XI ICCEES World Congress

Tashkent as Crossroads of Revolutionaries, 1918–1922

Thu24 Jul11:25am(20 mins)
Where:
Room 2
Presenter:
Adeeb Khalid

Authors

Adeeb Khalid11 Carleton College, United States

Discussion

In 1920, Tashkent was a crossroads of revolutions. The Russian revolution had energized and radicalized many Muslims in the Russian empire, while the chaotic end of the Great War had thrown open borders that had been largely stable since the 1880s. Tashkent was the scene of feverish activity among local Muslims who had joined the new regime and hoped to mould it to their own ends. Overthrowing empire, locally and worldwide, shaped their political aspirations and the political and intellectual life of the city was abuzz with ideas of a global anticolonial struggle. They were joined by numerous other groups, each discontented with the status quo in their societies: Ottoman prisoners of war seeking to return to Anatolia; emissaries of the anti-Entente resistance in Anatolia; Iranians seeking solutions to their country’s fragmentation; and, finally, hundreds of Indians, the vast majority of them Muslim, seeking to cast off British rule in India.

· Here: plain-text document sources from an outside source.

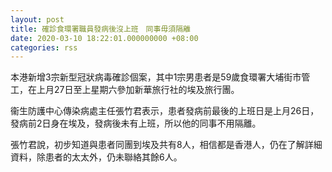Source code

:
 ```yaml
---
layout: post
title: 確診食環署職員發病後沒上班　同事毋須隔離
date: 2020-03-10 18:22:01.000000000 +08:00
categories: rss
---
```


本港新增3宗新型冠狀病毒確診個案，其中1宗男患者是59歲食環署大埔街市管工，在上月27日至上星期六參加新華旅行社的埃及旅行團。

衞生防護中心傳染病處主任張竹君表示，患者發病前最後的上班日是上月26日，發病前2日身在埃及，發病後未有上班，所以他的同事不用隔離。

張竹君說，初步知道與患者同團到埃及共有8人，相信都是香港人，仍在了解詳細資料，除患者的太太外，仍未聯絡其餘6人。
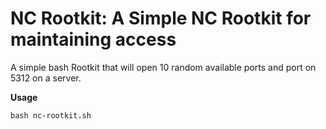 NC Rootkit: A Simple NC Rootkit for maintaining access
================


A simple bash Rootkit that will open 10 random available ports and port on 5312 on a server.

**Usage**
```
bash nc-rootkit.sh

```

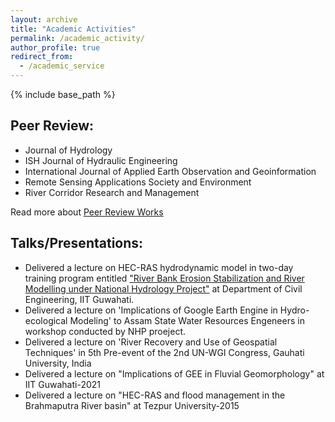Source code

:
 ```yaml
---
layout: archive
title: "Academic Activities"
permalink: /academic_activity/
author_profile: true
redirect_from:
  - /academic_service
---
```


{% include base_path %}

## Peer Review: 
* Journal of Hydrology
* ISH Journal of Hydraulic Engineering
* International Journal of Applied Earth Observation and Geoinformation
* Remote Sensing Applications Society and Environment
* River Corridor Research and Management 

Read more about [Peer Review Works](https://www.webofscience.com/wos/author/record/ABE-8668-2022)

## Talks/Presentations:
* Delivered a lecture on HEC-RAS hydrodynamic model in two-day training program entitled ["River Bank Erosion Stabilization and River Modelling under National Hydrology Project"](https://twitter.com/NHPConnect/status/1572818797282533376) at Department of Civil Engineering, IIT Guwahati.
* Delivered a lecture on 'Implications of Google Earth Engine in Hydro-ecological Modeling' to Assam State Water Resources Engeneers in workshop conducted by NHP proeject.
* Delivered a lecture on 'River Recovery and Use of Geospatial Techniques' in 5th Pre-event of the 2nd UN-WGI Congress, Gauhati University, India
* Delivered a lecture on "Implications of GEE in Fluvial Geomorphology" at IIT Guwahati-2021
* Delivered a lecture on "HEC-RAS and flood management in the Brahmaputra River basin" at Tezpur University-2015




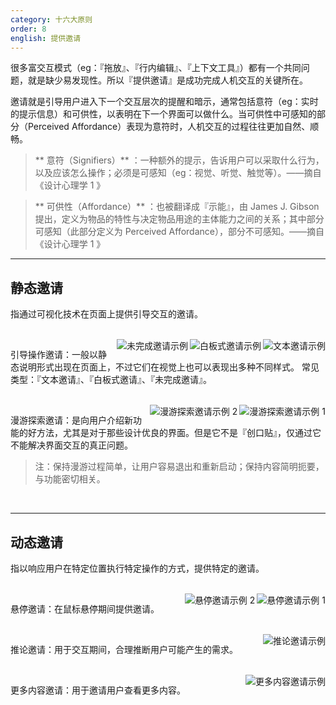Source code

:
 ```yaml
---
category: 十六大原则
order: 8
english: 提供邀请
---
```


很多富交互模式（eg：『拖放』、『行内编辑』、『上下文工具』）都有一个共同问题，就是缺少易发现性。所以『提供邀请』是成功完成人机交互的关键所在。

邀请就是引导用户进入下一个交互层次的提醒和暗示，通常包括意符（eg：实时的提示信息）和可供性，以表明在下一个界面可以做什么。当可供性中可感知的部分（Perceived Affordance）表现为意符时，人机交互的过程往往更加自然、顺畅。

> ** 意符（Signifiers）** ：一种额外的提示，告诉用户可以采取什么行为，以及应该怎么操作；必须是可感知（eg：视觉、听觉、触觉等）。——摘自《设计心理学 1 》

> ** 可供性（Affordance）** ：也被翻译成『示能』，由 James J. Gibson 提出，定义为物品的特性与决定物品用途的主体能力之间的关系；其中部分可感知（此部分定义为 Perceived Affordance），部分不可感知。——摘自《设计心理学 1 》

---


## 静态邀请

指通过可视化技术在页面上提供引导交互的邀请。

<br>

<img class="preview-img" align="right" alt="文本邀请示例" src="https://os.alipayobjects.com/rmsportal/pWnlJpbkCPIaKdP.png">

<img class="preview-img" align="right" alt="白板式邀请示例" src="https://os.alipayobjects.com/rmsportal/DkOYgfJHDuzhyBg.png">

<img class="preview-img" align="right" alt="未完成邀请示例" src="https://os.alipayobjects.com/rmsportal/cojQlWfINmsVDGd.png">

引导操作邀请：一般以静态说明形式出现在页面上，不过它们在视觉上也可以表现出多种不同样式。
常见类型：『文本邀请』、『白板式邀请』、『未完成邀请』。

<br>

<img class="preview-img" align="right" alt="漫游探索邀请示例 1" description="在用户首次登陆时出现少量『探索点』，当用户点击『我知道了』，能快速切换到下一个探索点。" src="https://os.alipayobjects.com/rmsportal/TGnzYViseCoFBYL.png">

<img class="preview-img" align="right" alt="漫游探索邀请示例 2" src="https://os.alipayobjects.com/rmsportal/KQabdaTbolVuMld.png">

漫游探索邀请：是向用户介绍新功能的好方法，尤其是对于那些设计优良的界面。但是它不是『创口贴』，仅通过它不能解决界面交互的真正问题。

>注：保持漫游过程简单，让用户容易退出和重新启动；保持内容简明扼要，与功能密切相关。


<br>

---

## 动态邀请

指以响应用户在特定位置执行特定操作的方式，提供特定的邀请。

<br>

<img class="preview-img" align="right" alt="悬停邀请示例 1" description="鼠标『悬停』整个卡片时，可被点击部分变为蓝色的『文字链』。" src="https://os.alipayobjects.com/rmsportal/gzfDJLcETyTOfFg.png">

<img class="preview-img" align="right" alt="悬停邀请示例 2" description="鼠标『悬停』时，出现『选择此模板』的按钮。" src="https://os.alipayobjects.com/rmsportal/tdJWZFIDWYuMVIe.png">

悬停邀请：在鼠标悬停期间提供邀请。


<br>

<img class="preview-img" align="right" alt="推论邀请示例" description="用户点击『赞』后，同时系统分析（既然用户喜欢这篇文章，那么可能对这一类文章都有兴趣）并提供开启『精打细算』的邀请。" src="https://os.alipayobjects.com/rmsportal/SyurwytfcvpbNLG.png">

推论邀请：用于交互期间，合理推断用户可能产生的需求。

<br>

<img class="preview-img" align="right" alt="更多内容邀请示例" description="在 Modal 中会出现前后切换的箭头。" src="https://os.alipayobjects.com/rmsportal/sOqYOydwQjLHqph.png">

更多内容邀请：用于邀请用户查看更多内容。


<br>

<br>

     Based on extensive research in archives in Tashkent and Moscow, this paper will focus on the Indian revolutionaries and their experience with other Muslims. It was a moment of radical transnational anticolonialism that created both solidarities and mutual incomprehension, as different groups pursued analogous but distinct goals. The moment was short lived but it can tell us a lot about the multiple ways in which revolution was understood by anticolonial Muslims at that time.